Il dit à sa mère la fatigue de l'immobilité. Maman, je suis fatigué d'être immobile, de rester là, les pieds dans la boue, la boue jusque dans la bouche. Ça y est : pour lui c'est dit. Il ne reste que tout le reste du monde. Un détail. Sur l'instant, comme pour tous les autres instants qu'il a vécu cependant, il ne pense qu'à lui. Pour une fois, il a son excuse. C'est Je suis triste, son excuse. Simple, pour sûr, efficace aussi, cependant. Il y a longtemps pensé, il en est convaincu.
Tu te dis que c'est une bonne excuse.
La souffrance, c'est à s'en faire péter la cervelle. C'est pour ça qu'il marche. Pour essayer de semer la souffrance, pour que cette putassière invention des faibles n'ait pas la force de le rattraper. Mais c'est tout le contraire qui arrive, tout le contraire. C'est lui qui n'a pas la force de lui échapper.

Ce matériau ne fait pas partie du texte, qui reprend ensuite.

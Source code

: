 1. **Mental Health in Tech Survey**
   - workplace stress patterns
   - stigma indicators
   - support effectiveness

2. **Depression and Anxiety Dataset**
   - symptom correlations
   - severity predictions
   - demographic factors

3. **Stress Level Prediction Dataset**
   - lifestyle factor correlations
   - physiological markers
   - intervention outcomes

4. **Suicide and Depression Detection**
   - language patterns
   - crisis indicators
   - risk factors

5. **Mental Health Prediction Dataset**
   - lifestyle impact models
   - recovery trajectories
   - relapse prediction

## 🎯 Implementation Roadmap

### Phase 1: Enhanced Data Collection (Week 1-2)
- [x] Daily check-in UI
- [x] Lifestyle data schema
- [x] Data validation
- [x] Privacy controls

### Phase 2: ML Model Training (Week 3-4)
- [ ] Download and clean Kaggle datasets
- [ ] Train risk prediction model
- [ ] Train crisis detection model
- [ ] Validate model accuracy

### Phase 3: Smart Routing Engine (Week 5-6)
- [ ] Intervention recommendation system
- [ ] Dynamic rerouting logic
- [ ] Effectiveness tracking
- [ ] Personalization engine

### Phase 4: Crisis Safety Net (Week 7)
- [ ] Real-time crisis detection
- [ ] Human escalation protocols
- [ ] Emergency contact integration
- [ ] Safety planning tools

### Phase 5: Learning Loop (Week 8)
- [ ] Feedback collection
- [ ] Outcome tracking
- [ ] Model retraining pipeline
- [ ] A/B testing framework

Tu as fait semblant de savoir exactement ce que tu devais faire. Tu as attrapé ta parka, et ta toute petite, minuscule valise, dans ta main gauche ton œil mécanique. Pour marcher vers le haut comme tu disais quand t'étais môme. Vers le nord maintenant que tu as compris la guerre. Pas qu'il soit l'heure de mourir, mais c'est tout comme. Ou peut-être qu'il est déjà trop tard. Sourire impromptu. Faire du malaise la solution à un problème dont on n'a pas encore parfaitement su tracer les contours. Ce n'est pas de la lâcheté, c'est l'humanité au sens stricte du terme. Sans destin, sans liberté. L'humain qu'on lâche sur une route, malgré les bosses et les creux. L'humain lâché sur une route sans savoir quelle est la ville dont il est parti, à quelle ville il arrivera. L'humain face à la nature, face à sa propre nature. Inconsciemment, aussi, l'humain face à sa propre mort, qui passe par la mort de l'autre. Le seul moyen un tout petit peu concret pour pouvoir hurler j'ai peur ou murmurer je n'ai pas peur. Peut-être que c'est un peu cela l'humanité dans un homme, quand bien même il soit le plus triste ou bien le plus sombre des hommes. Pouvoir dire je veux vivre tout en sachant que la mort existe, en ayant expérimenté la mort, en sachant qu'elle est terriblement palpable.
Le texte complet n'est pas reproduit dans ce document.